#### ENTRIES SUPPLIED ####
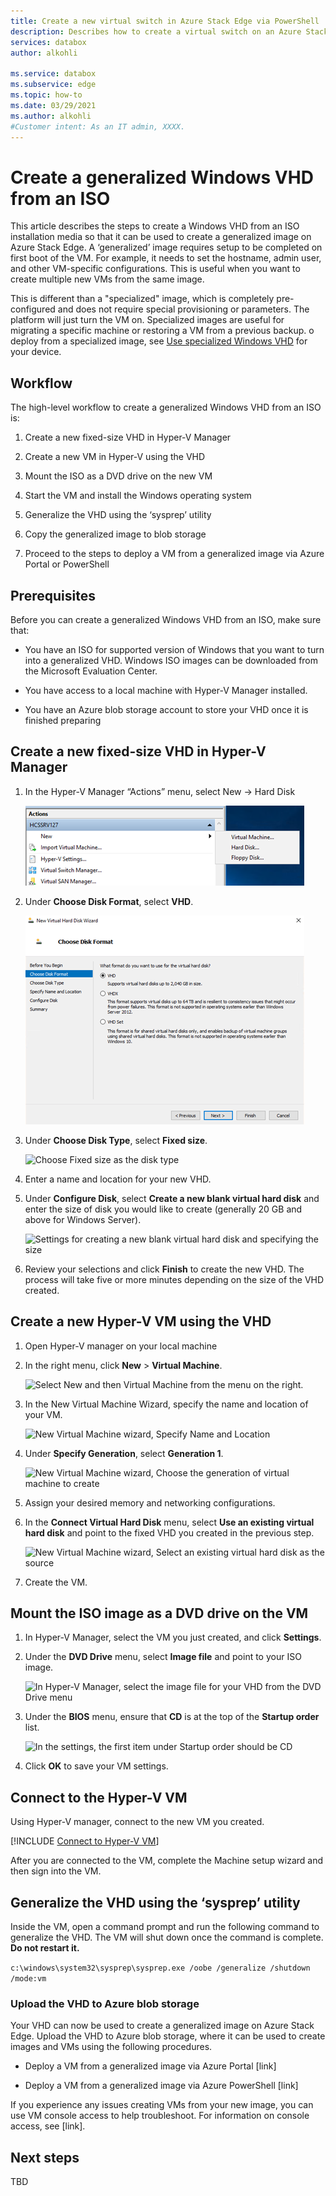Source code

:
 ```yaml
---
title: Create a new virtual switch in Azure Stack Edge via PowerShell
description: Describes how to create a virtual switch on an Azure Stack Edge device by using PowerShell.
services: databox
author: alkohli

ms.service: databox
ms.subservice: edge
ms.topic: how-to
ms.date: 03/29/2021
ms.author: alkohli
#Customer intent: As an IT admin, XXXX.
---
```


# Create a generalized Windows VHD from an ISO 

This article describes the steps to create a Windows VHD from an ISO installation media so that it can be used to create a generalized image on Azure Stack Edge. A ‘generalized’ image requires setup to be completed on first boot of the VM. For example, it needs to set the hostname, admin user, and other VM-specific configurations. This is useful when you want to create multiple new VMs from the same image.

This is different than a "specialized" image, which is completely pre-configured and does not require special provisioning or parameters. The platform will just turn the VM on. Specialized images are useful for migrating a specific machine or restoring a VM from a previous backup. o deploy from a specialized image, see [Use specialized Windows VHD](azure-stack-edge-placeholder.md) for your device.<!--Get target!-->


## Workflow 

The high-level workflow to create a generalized Windows VHD from an ISO is: 

1. Create a new fixed-size VHD in Hyper-V Manager 

1. Create a new VM in Hyper-V using the VHD 

1. Mount the ISO as a DVD drive on the new VM 

1. Start the VM and install the Windows operating system 

1. Generalize the VHD using the ‘sysprep’ utility  

1. Copy the generalized image to blob storage 

1. Proceed to the steps to deploy a VM from a generalized image via Azure Portal or PowerShell 
 

## Prerequisites 

Before you can create a generalized Windows VHD from an ISO, make sure that: 

- You have an ISO for supported version of Windows that you want to turn into a generalized VHD. Windows ISO images can be downloaded from the Microsoft Evaluation Center. 

- You have access to a local machine with Hyper-V Manager installed. 

- You have an Azure blob storage account to store your VHD once it is finished preparing 

## Create a new fixed-size VHD in Hyper-V Manager 

1. In the Hyper-V Manager “Actions” menu, select New -> Hard Disk 

   ![Select New and then Hard Disk](./media/azure-stack-edge-gpu-prepare-windows-generalized-image-iso/vhd-from-iso-01.png)

1. Under **Choose Disk Format**, select **VHD**. 

   ![Choose VHD as the disk format](./media/azure-stack-edge-gpu-prepare-windows-generalized-image-iso/vhd-from-iso-02.png)

1. Under **Choose Disk Type**, select **Fixed size**.

   ![Choose Fixed size as the disk type](./media/azure-stack-edge-gpu-prepare-windows-vhd-generalized-image-iso/vhd-from-iso-03.png)

1. Enter a name and location for your new VHD.

1. Under **Configure Disk**, select **Create a new blank virtual hard disk** and enter the size of disk you would like to create (generally 20 GB and above for Windows Server).

   ![Settings for creating a new blank virtual hard disk and specifying the size](./media/azure-stack-edge-gpu-prepare-windows-vhd-generalized-image-iso/vhd-from-iso-04.png)

1. Review your selections and click **Finish** to create the new VHD. The process will take five or more minutes depending on the size of the VHD created.

## Create a new Hyper-V VM using the VHD 

1. Open Hyper-V manager on your local machine 

1. In the right menu, click **New** > **Virtual Machine**. 

   ![Select New and then Virtual Machine from the menu on the right.](./media/azure-stack-edge-gpu-prepare-windows-vhd-generalized-image-iso/vhd-from-iso-05.png) 

1. In the New Virtual Machine Wizard, specify the name and location of your VM.

   ![New Virtual Machine wizard, Specify Name and Location](./media/azure-stack-edge-gpu-prepare-windows-vhd-generalized-image-iso/vhd-from-iso-06.png) 

1. Under **Specify Generation**, select **Generation 1**. 

   ![New Virtual Machine wizard, Choose the generation of virtual machine to create](./media/azure-stack-edge-gpu-prepare-windows-vhd-generalized-image-iso/vhd-from-iso-07.png)

1. Assign your desired memory and networking configurations. 

1. In the **Connect Virtual Hard Disk** menu, select **Use an existing virtual hard disk** and point to the fixed VHD you created in the previous step.

   ![New Virtual Machine wizard, Select an existing virtual hard disk as the source](./media/azure-stack-edge-gpu-prepare-windows-vhd-generalized-image-iso/vhd-from-iso-08.png)

1. Create the VM. 
 
## Mount the ISO image as a DVD drive on the VM

1. In Hyper-V Manager, select the VM you just created, and click **Settings**. 

1. Under the **DVD Drive** menu, select **Image file** and point to your ISO image.  

   ![In Hyper-V Manager, select the image file for your VHD from the DVD Drive menu](./media/azure-stack-edge-gpu-prepare-windows-vhd-generalized-image-iso/vhd-from-iso-09.png)

1. Under the **BIOS** menu, ensure that **CD** is at the top of the **Startup order** list. 

   ![In the settings, the first item under Startup order should be CD](./media/azure-stack-edge-gpu-prepare-windows-vhd-generalized-image-iso/vhd-from-iso-10.png) 

1. Click **OK** to save your VM settings.


## Connect to the Hyper-V VM 

Using Hyper-V manager, connect to the new VM you created. 

[!INCLUDE [Connect to Hyper-V VM](../../includes/azure-stack-edge-connect-to-hyperv-vm.md)]

After you are connected to the VM, complete the Machine setup wizard and then sign into the VM.<!--What does this mean? Doesn't correspond to the procedures/steps that follow.-->

## Generalize the VHD using the ‘sysprep’ utility  

Inside the VM, open a command prompt and run the following command to generalize the VHD. The VM will shut down once the command is complete. **Do not restart it.** 

   `c:\windows\system32\sysprep\sysprep.exe /oobe /generalize /shutdown /mode:vm` 


### Upload the VHD to Azure blob storage

Your VHD can now be used to create a generalized image on Azure Stack Edge. Upload the VHD to Azure blob storage, where it can be used to create images and VMs using the following procedures. 

- Deploy a VM from a generalized image via Azure Portal [link] 

- Deploy a VM from a generalized image via Azure PowerShell [link] 

If you experience any issues creating VMs from your new image, you can use VM console access to help troubleshoot. For information on console access, see [link].

## Next steps

TBD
####
◆ WHAT THE EXERCISE ASKS:
Everything from the line containing "## Generalize the" through the last line of the records must be given again exactly; leave out all other lines.

◆ EXERCISE RESPONSE:
## Generalize the VHD using the ‘sysprep’ utility  

Inside the VM, open a command prompt and run the following command to generalize the VHD. The VM will shut down once the command is complete. **Do not restart it.** 

   `c:\windows\system32\sysprep\sysprep.exe /oobe /generalize /shutdown /mode:vm` 


### Upload the VHD to Azure blob storage

Your VHD can now be used to create a generalized image on Azure Stack Edge. Upload the VHD to Azure blob storage, where it can be used to create images and VMs using the following procedures. 

- Deploy a VM from a generalized image via Azure Portal [link] 

- Deploy a VM from a generalized image via Azure PowerShell [link] 

If you experience any issues creating VMs from your new image, you can use VM console access to help troubleshoot. For information on console access, see [link].

## Next steps

TBD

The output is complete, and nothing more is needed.